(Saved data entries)
● ● ●

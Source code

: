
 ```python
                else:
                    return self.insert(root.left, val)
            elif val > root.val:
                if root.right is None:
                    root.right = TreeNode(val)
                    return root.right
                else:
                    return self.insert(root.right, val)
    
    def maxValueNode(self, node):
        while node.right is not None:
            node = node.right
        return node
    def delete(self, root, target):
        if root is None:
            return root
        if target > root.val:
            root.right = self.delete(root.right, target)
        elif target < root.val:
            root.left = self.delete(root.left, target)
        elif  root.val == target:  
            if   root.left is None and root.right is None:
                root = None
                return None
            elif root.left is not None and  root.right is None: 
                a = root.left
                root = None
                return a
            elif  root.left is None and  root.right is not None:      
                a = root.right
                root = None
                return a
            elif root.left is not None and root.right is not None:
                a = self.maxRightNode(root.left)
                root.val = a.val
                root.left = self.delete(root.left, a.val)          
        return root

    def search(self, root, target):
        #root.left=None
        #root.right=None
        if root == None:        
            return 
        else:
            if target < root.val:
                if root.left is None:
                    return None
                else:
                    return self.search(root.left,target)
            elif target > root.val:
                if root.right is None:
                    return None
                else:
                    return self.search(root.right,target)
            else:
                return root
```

● ● ●

**TASK TO CARRY OUT:** Write out every entry exactly as given.

**EXPECTED OUTPUT:**
Source code

:
 ```python
                else:
                    return self.insert(root.left, val)
            elif val > root.val:
                if root.right is None:
                    root.right = TreeNode(val)
                    return root.right
                else:
                    return self.insert(root.right, val)
    
    def maxValueNode(self, node):
        while node.right is not None:
            node = node.right
        return node
    def delete(self, root, target):
        if root is None:
            return root
        if target > root.val:
            root.right = self.delete(root.right, target)
        elif target < root.val:
            root.left = self.delete(root.left, target)
        elif  root.val == target:  
            if   root.left is None and root.right is None:
                root = None
                return None
            elif root.left is not None and  root.right is None: 
                a = root.left
                root = None
                return a
            elif  root.left is None and  root.right is not None:      
                a = root.right
                root = None
                return a
            elif root.left is not None and root.right is not None:
                a = self.maxRightNode(root.left)
                root.val = a.val
                root.left = self.delete(root.left, a.val)          
        return root

    def search(self, root, target):
        #root.left=None
        #root.right=None
        if root == None:        
            return 
        else:
            if target < root.val:
                if root.left is None:
                    return None
                else:
                    return self.search(root.left,target)
            elif target > root.val:
                if root.right is None:
                    return None
                else:
                    return self.search(root.right,target)
            else:
                return root
```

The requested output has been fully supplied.